Recorded data:
☆ ☆ ☆ ☆ ☆
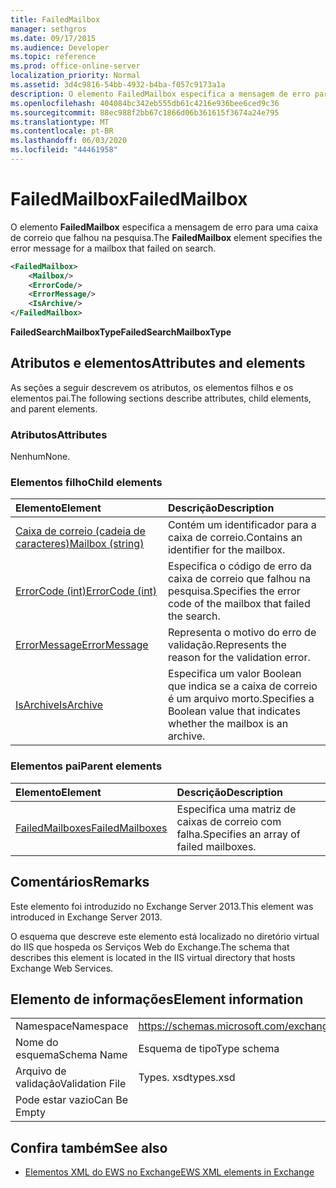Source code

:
 ```yaml
---
title: FailedMailbox
manager: sethgros
ms.date: 09/17/2015
ms.audience: Developer
ms.topic: reference
ms.prod: office-online-server
localization_priority: Normal
ms.assetid: 3d4c9816-54bb-4932-b4ba-f057c9173a1a
description: O elemento FailedMailbox especifica a mensagem de erro para uma caixa de correio que falhou na pesquisa.
ms.openlocfilehash: 404084bc342eb555db61c4216e936bee6ced9c36
ms.sourcegitcommit: 88ec988f2bb67c1866d06b361615f3674a24e795
ms.translationtype: MT
ms.contentlocale: pt-BR
ms.lasthandoff: 06/03/2020
ms.locfileid: "44461958"
---
```

# <a name="failedmailbox"></a><span data-ttu-id="bf24f-103">FailedMailbox</span><span class="sxs-lookup"><span data-stu-id="bf24f-103">FailedMailbox</span></span>

<span data-ttu-id="bf24f-104">O elemento **FailedMailbox** especifica a mensagem de erro para uma caixa de correio que falhou na pesquisa.</span><span class="sxs-lookup"><span data-stu-id="bf24f-104">The **FailedMailbox** element specifies the error message for a mailbox that failed on search.</span></span> 
  
```XML
<FailedMailbox>
    <Mailbox/>
    <ErrorCode/>
    <ErrorMessage/>
    <IsArchive/>
</FailedMailbox>
```

 <span data-ttu-id="bf24f-105">**FailedSearchMailboxType**</span><span class="sxs-lookup"><span data-stu-id="bf24f-105">**FailedSearchMailboxType**</span></span>
## <a name="attributes-and-elements"></a><span data-ttu-id="bf24f-106">Atributos e elementos</span><span class="sxs-lookup"><span data-stu-id="bf24f-106">Attributes and elements</span></span>

<span data-ttu-id="bf24f-107">As seções a seguir descrevem os atributos, os elementos filhos e os elementos pai.</span><span class="sxs-lookup"><span data-stu-id="bf24f-107">The following sections describe attributes, child elements, and parent elements.</span></span>
  
### <a name="attributes"></a><span data-ttu-id="bf24f-108">Atributos</span><span class="sxs-lookup"><span data-stu-id="bf24f-108">Attributes</span></span>

<span data-ttu-id="bf24f-109">Nenhum</span><span class="sxs-lookup"><span data-stu-id="bf24f-109">None.</span></span>
  
### <a name="child-elements"></a><span data-ttu-id="bf24f-110">Elementos filho</span><span class="sxs-lookup"><span data-stu-id="bf24f-110">Child elements</span></span>

|<span data-ttu-id="bf24f-111">**Elemento**</span><span class="sxs-lookup"><span data-stu-id="bf24f-111">**Element**</span></span>|<span data-ttu-id="bf24f-112">**Descrição**</span><span class="sxs-lookup"><span data-stu-id="bf24f-112">**Description**</span></span>|
|:-----|:-----|
|[<span data-ttu-id="bf24f-113">Caixa de correio (cadeia de caracteres)</span><span class="sxs-lookup"><span data-stu-id="bf24f-113">Mailbox (string)</span></span>](mailbox-string.md) <br/> |<span data-ttu-id="bf24f-114">Contém um identificador para a caixa de correio.</span><span class="sxs-lookup"><span data-stu-id="bf24f-114">Contains an identifier for the mailbox.</span></span>  <br/> |
|[<span data-ttu-id="bf24f-115">ErrorCode (int)</span><span class="sxs-lookup"><span data-stu-id="bf24f-115">ErrorCode (int)</span></span>](errorcode-int.md) <br/> |<span data-ttu-id="bf24f-116">Especifica o código de erro da caixa de correio que falhou na pesquisa.</span><span class="sxs-lookup"><span data-stu-id="bf24f-116">Specifies the error code of the mailbox that failed the search.</span></span>  <br/> |
|[<span data-ttu-id="bf24f-117">ErrorMessage</span><span class="sxs-lookup"><span data-stu-id="bf24f-117">ErrorMessage</span></span>](errormessage.md) <br/> |<span data-ttu-id="bf24f-118">Representa o motivo do erro de validação.</span><span class="sxs-lookup"><span data-stu-id="bf24f-118">Represents the reason for the validation error.</span></span>  <br/> |
|[<span data-ttu-id="bf24f-119">IsArchive</span><span class="sxs-lookup"><span data-stu-id="bf24f-119">IsArchive</span></span>](isarchive.md) <br/> |<span data-ttu-id="bf24f-120">Especifica um valor Boolean que indica se a caixa de correio é um arquivo morto.</span><span class="sxs-lookup"><span data-stu-id="bf24f-120">Specifies a Boolean value that indicates whether the mailbox is an archive.</span></span>  <br/> |
   
### <a name="parent-elements"></a><span data-ttu-id="bf24f-121">Elementos pai</span><span class="sxs-lookup"><span data-stu-id="bf24f-121">Parent elements</span></span>

|<span data-ttu-id="bf24f-122">**Elemento**</span><span class="sxs-lookup"><span data-stu-id="bf24f-122">**Element**</span></span>|<span data-ttu-id="bf24f-123">**Descrição**</span><span class="sxs-lookup"><span data-stu-id="bf24f-123">**Description**</span></span>|
|:-----|:-----|
|[<span data-ttu-id="bf24f-124">FailedMailboxes</span><span class="sxs-lookup"><span data-stu-id="bf24f-124">FailedMailboxes</span></span>](failedmailboxes.md) <br/> |<span data-ttu-id="bf24f-125">Especifica uma matriz de caixas de correio com falha.</span><span class="sxs-lookup"><span data-stu-id="bf24f-125">Specifies an array of failed mailboxes.</span></span>  <br/> |
   
## <a name="remarks"></a><span data-ttu-id="bf24f-126">Comentários</span><span class="sxs-lookup"><span data-stu-id="bf24f-126">Remarks</span></span>

<span data-ttu-id="bf24f-127">Este elemento foi introduzido no Exchange Server 2013.</span><span class="sxs-lookup"><span data-stu-id="bf24f-127">This element was introduced in Exchange Server 2013.</span></span>
  
<span data-ttu-id="bf24f-128">O esquema que descreve este elemento está localizado no diretório virtual do IIS que hospeda os Serviços Web do Exchange.</span><span class="sxs-lookup"><span data-stu-id="bf24f-128">The schema that describes this element is located in the IIS virtual directory that hosts Exchange Web Services.</span></span>
  
## <a name="element-information"></a><span data-ttu-id="bf24f-129">Elemento de informações</span><span class="sxs-lookup"><span data-stu-id="bf24f-129">Element information</span></span>

|||
|:-----|:-----|
|<span data-ttu-id="bf24f-130">Namespace</span><span class="sxs-lookup"><span data-stu-id="bf24f-130">Namespace</span></span>  <br/> |https://schemas.microsoft.com/exchange/services/2006/types  <br/> |
|<span data-ttu-id="bf24f-131">Nome do esquema</span><span class="sxs-lookup"><span data-stu-id="bf24f-131">Schema Name</span></span>  <br/> |<span data-ttu-id="bf24f-132">Esquema de tipo</span><span class="sxs-lookup"><span data-stu-id="bf24f-132">Type schema</span></span>  <br/> |
|<span data-ttu-id="bf24f-133">Arquivo de validação</span><span class="sxs-lookup"><span data-stu-id="bf24f-133">Validation File</span></span>  <br/> |<span data-ttu-id="bf24f-134">Types. xsd</span><span class="sxs-lookup"><span data-stu-id="bf24f-134">types.xsd</span></span>  <br/> |
|<span data-ttu-id="bf24f-135">Pode estar vazio</span><span class="sxs-lookup"><span data-stu-id="bf24f-135">Can Be Empty</span></span>  <br/> ||
   
## <a name="see-also"></a><span data-ttu-id="bf24f-136">Confira também</span><span class="sxs-lookup"><span data-stu-id="bf24f-136">See also</span></span>



- [<span data-ttu-id="bf24f-137">Elementos XML do EWS no Exchange</span><span class="sxs-lookup"><span data-stu-id="bf24f-137">EWS XML elements in Exchange</span></span>](ews-xml-elements-in-exchange.md)

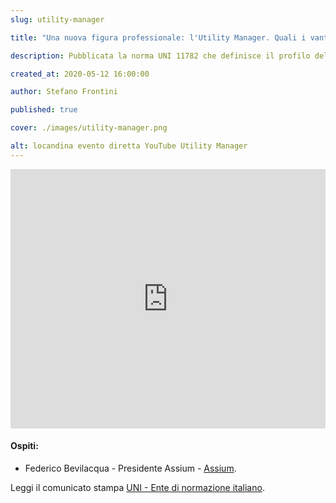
 ```yaml
---
slug: utility-manager

title: "Una nuova figura professionale: l'Utility Manager. Quali i vantaggi per la mia azienda?"

description: Pubblicata la norma UNI 11782 che definisce il profilo dell'Utility Manager

created_at: 2020-05-12 16:00:00

author: Stefano Frontini

published: true

cover: ./images/utility-manager.png

alt: locandina evento diretta YouTube Utility Manager
---
```


<p>
<iframe title="Una nuova figura professionale: l’Utility Manager. Quali i vantaggi per la mia azienda?" style=" width:100%; height:415px;" src="https://www.youtube.com/embed/i-QrerZbmIY?enablejsapi=1" frameborder="0" allow="accelerometer; autoplay; encrypted-media; gyroscope; picture-in-picture" allowfullscreen></iframe>
</p>
<p></p>

#### Ospiti:

- Federico Bevilacqua - Presidente Assium - [Assium](https://assium.it/).

Leggi il comunicato stampa [UNI - Ente di normazione italiano](https://www.uni.com/index.php?option=com_content&view=article&id=9302%3Ale-competenze-dell-utility-manager-pubblicata-la-norma&catid=171&Itemid=2612).

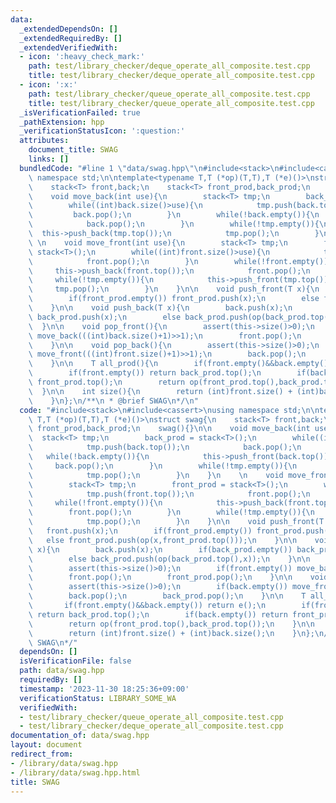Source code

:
 ```yaml
---
data:
  _extendedDependsOn: []
  _extendedRequiredBy: []
  _extendedVerifiedWith:
  - icon: ':heavy_check_mark:'
    path: test/library_checker/deque_operate_all_composite.test.cpp
    title: test/library_checker/deque_operate_all_composite.test.cpp
  - icon: ':x:'
    path: test/library_checker/queue_operate_all_composite.test.cpp
    title: test/library_checker/queue_operate_all_composite.test.cpp
  _isVerificationFailed: true
  _pathExtension: hpp
  _verificationStatusIcon: ':question:'
  attributes:
    document_title: SWAG
    links: []
  bundledCode: "#line 1 \"data/swag.hpp\"\n#include<stack>\n#include<cassert>\nusing\
    \ namespace std;\n\ntemplate<typename T,T (*op)(T,T),T (*e)()>\nstruct swag{\n\
    \    stack<T> front,back;\n    stack<T> front_prod,back_prod;\n    swag(){}\n\n\
    \    void move_back(int use){\n        stack<T> tmp;\n        back_prod = stack<T>();\n\
    \        while((int)back.size()>use){\n            tmp.push(back.top());\n   \
    \         back.pop();\n        }\n        while(!back.empty()){\n            this->push_front(back.top());\n\
    \            back.pop();\n        }\n        while(!tmp.empty()){\n          \
    \  this->push_back(tmp.top());\n            tmp.pop();\n        }\n    }\n   \
    \ \n    void move_front(int use){\n        stack<T> tmp;\n        front_prod =\
    \ stack<T>();\n        while((int)front.size()>use){\n            tmp.push(front.top());\n\
    \            front.pop();\n        }\n        while(!front.empty()){\n       \
    \     this->push_back(front.top());\n            front.pop();\n        }\n   \
    \     while(!tmp.empty()){\n            this->push_front(tmp.top());\n       \
    \     tmp.pop();\n        }\n    }\n\n    void push_front(T x){\n        front.push(x);\n\
    \        if(front_prod.empty()) front_prod.push(x);\n        else front_prod.push(op(x,front_prod.top()));\n\
    \    }\n\n    void push_back(T x){\n        back.push(x);\n        if(back_prod.empty())\
    \ back_prod.push(x);\n        else back_prod.push(op(back_prod.top(),x));\n  \
    \  }\n\n    void pop_front(){\n        assert(this->size()>0);\n        if(front.empty())\
    \ move_back(((int)back.size()+1)>>1);\n        front.pop();\n        front_prod.pop();\n\
    \    }\n\n    void pop_back(){\n        assert(this->size()>0);\n        if(back.empty())\
    \ move_front(((int)front.size()+1)>>1);\n        back.pop();\n        back_prod.pop();\n\
    \    }\n\n    T all_prod(){\n        if(front.empty()&&back.empty()) return e();\n\
    \        if(front.empty()) return back_prod.top();\n        if(back.empty()) return\
    \ front_prod.top();\n        return op(front_prod.top(),back_prod.top());\n  \
    \  }\n\n    int size(){\n        return (int)front.size() + (int)back.size();\n\
    \    }\n};\n/**\n * @brief SWAG\n*/\n"
  code: "#include<stack>\n#include<cassert>\nusing namespace std;\n\ntemplate<typename\
    \ T,T (*op)(T,T),T (*e)()>\nstruct swag{\n    stack<T> front,back;\n    stack<T>\
    \ front_prod,back_prod;\n    swag(){}\n\n    void move_back(int use){\n      \
    \  stack<T> tmp;\n        back_prod = stack<T>();\n        while((int)back.size()>use){\n\
    \            tmp.push(back.top());\n            back.pop();\n        }\n     \
    \   while(!back.empty()){\n            this->push_front(back.top());\n       \
    \     back.pop();\n        }\n        while(!tmp.empty()){\n            this->push_back(tmp.top());\n\
    \            tmp.pop();\n        }\n    }\n    \n    void move_front(int use){\n\
    \        stack<T> tmp;\n        front_prod = stack<T>();\n        while((int)front.size()>use){\n\
    \            tmp.push(front.top());\n            front.pop();\n        }\n   \
    \     while(!front.empty()){\n            this->push_back(front.top());\n    \
    \        front.pop();\n        }\n        while(!tmp.empty()){\n            this->push_front(tmp.top());\n\
    \            tmp.pop();\n        }\n    }\n\n    void push_front(T x){\n     \
    \   front.push(x);\n        if(front_prod.empty()) front_prod.push(x);\n     \
    \   else front_prod.push(op(x,front_prod.top()));\n    }\n\n    void push_back(T\
    \ x){\n        back.push(x);\n        if(back_prod.empty()) back_prod.push(x);\n\
    \        else back_prod.push(op(back_prod.top(),x));\n    }\n\n    void pop_front(){\n\
    \        assert(this->size()>0);\n        if(front.empty()) move_back(((int)back.size()+1)>>1);\n\
    \        front.pop();\n        front_prod.pop();\n    }\n\n    void pop_back(){\n\
    \        assert(this->size()>0);\n        if(back.empty()) move_front(((int)front.size()+1)>>1);\n\
    \        back.pop();\n        back_prod.pop();\n    }\n\n    T all_prod(){\n \
    \       if(front.empty()&&back.empty()) return e();\n        if(front.empty())\
    \ return back_prod.top();\n        if(back.empty()) return front_prod.top();\n\
    \        return op(front_prod.top(),back_prod.top());\n    }\n\n    int size(){\n\
    \        return (int)front.size() + (int)back.size();\n    }\n};\n/**\n * @brief\
    \ SWAG\n*/"
  dependsOn: []
  isVerificationFile: false
  path: data/swag.hpp
  requiredBy: []
  timestamp: '2023-11-30 18:25:36+09:00'
  verificationStatus: LIBRARY_SOME_WA
  verifiedWith:
  - test/library_checker/queue_operate_all_composite.test.cpp
  - test/library_checker/deque_operate_all_composite.test.cpp
documentation_of: data/swag.hpp
layout: document
redirect_from:
- /library/data/swag.hpp
- /library/data/swag.hpp.html
title: SWAG
---
```

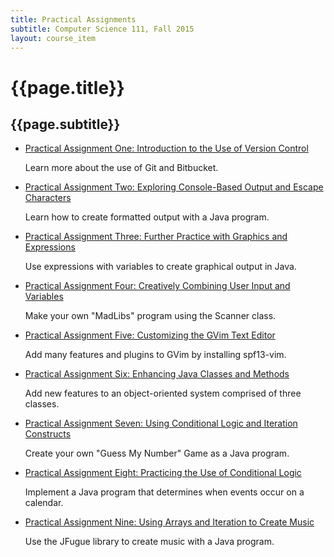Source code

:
 ```yaml
---
title: Practical Assignments
subtitle: Computer Science 111, Fall 2015
layout: course_item
---
```


# {{page.title}}
## {{page.subtitle}}

<ul>

<li><a href="{{site.baseurl}}teaching/cs111F2015/provide/practicals/practical01/cs111F2015_practical01.pdf">Practical
Assignment One: Introduction to the Use of Version Control</a> <p>Learn more about the use of Git and Bitbucket.</p>

<li><a href="{{site.baseurl}}teaching/cs111F2015/provide/practicals/practical02/cs111F20115_practical02.pdf">Practical
Assignment Two: Exploring Console-Based Output and Escape Characters</a> <p>Learn how to create formatted output with a
Java program.</p>

<li><a href="{{site.baseurl}}teaching/cs111F2015/provide/practicals/practical03/cs111F2015_practical03.pdf">Practical
Assignment Three: Further Practice with Graphics and Expressions</a> <p>Use expressions with variables to create
graphical output in Java.</p>

<li><a href="{{site.baseurl}}teaching/cs111F2015/provide/practicals/practical04/cs111F2015_practical04.pdf">Practical
Assignment Four: Creatively Combining User Input and Variables</a> <p>Make your own "MadLibs" program using the Scanner
class.</p>

<li><a href="{{site.baseurl}}teaching/cs111F2015/provide/practicals/practical05/cs111F2015_practical05.pdf">Practical
Assignment Five: Customizing the GVim Text Editor</a> <p>Add many features and plugins to GVim by installing
spf13-vim.</p>

<li><a href="{{site.baseurl}}teaching/cs111F2015/provide/practicals/practical06/cs111F2015_practical06.pdf">Practical
Assignment Six: Enhancing Java Classes and Methods</a> <p>Add new features to an object-oriented system comprised of
three classes.</p>

<li><a href="{{site.baseurl}}teaching/cs111F2015/provide/practicals/practical07/cs111F2015_practical07.pdf">Practical
Assignment Seven: Using Conditional Logic and Iteration Constructs</a> <p>Create your own "Guess My Number" Game as a
Java program.</p>

<li><a href="{{site.baseurl}}teaching/cs111F2015/provide/practicals/practical08/cs111F2015_practical08.pdf">Practical
Assignment Eight: Practicing the Use of Conditional Logic</a> <p>Implement a Java program that determines when events
occur on a calendar.</p>

<li><a href="{{site.baseurl}}teaching/cs111F2015/provide/practicals/practical09/cs111F2015_practical09.pdf">Practical
Assignment Nine: Using Arrays and Iteration to Create Music</a> <p>Use the JFugue library to create music with a Java
program.</p>

</ul>
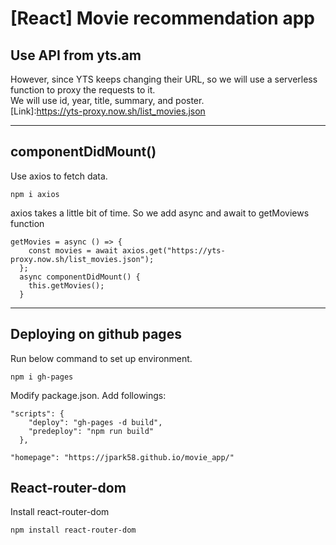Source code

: # [React] Movie recommendation app

## Use API from yts.am

However, since YTS keeps changing their URL, so we will use a serverless function to proxy the requests to it.  
We will use id, year, title, summary, and poster.  
[Link]:https://yts-proxy.now.sh/list_movies.json

---

## componentDidMount()

Use axios to fetch data.

```
npm i axios
```

axios takes a little bit of time. So we add async and await to getMoviews function

```
getMovies = async () => {
    const movies = await axios.get("https://yts-proxy.now.sh/list_movies.json");
  };
  async componentDidMount() {
    this.getMovies();
  }
```

---

## Deploying on github pages

Run below command to set up environment.

```
npm i gh-pages
```

Modify package.json. Add followings:

```
"scripts": {
    "deploy": "gh-pages -d build",
    "predeploy": "npm run build"
  },

"homepage": "https://jpark58.github.io/movie_app/"
```

## React-router-dom

Install react-router-dom

```
npm install react-router-dom
```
☆ ☆ ☆ ☆ ☆
WHAT IS NEEDED:
Every line above with the string "program" in it should be copied into the answer.

ANSWER SPACE:
Java program.</p>
Assignment Four: Creatively Combining User Input and Variables</a> <p>Make your own "MadLibs" program using the Scanner
Java program.</p>
Assignment Eight: Practicing the Use of Conditional Logic</a> <p>Implement a Java program that determines when events
program.</p>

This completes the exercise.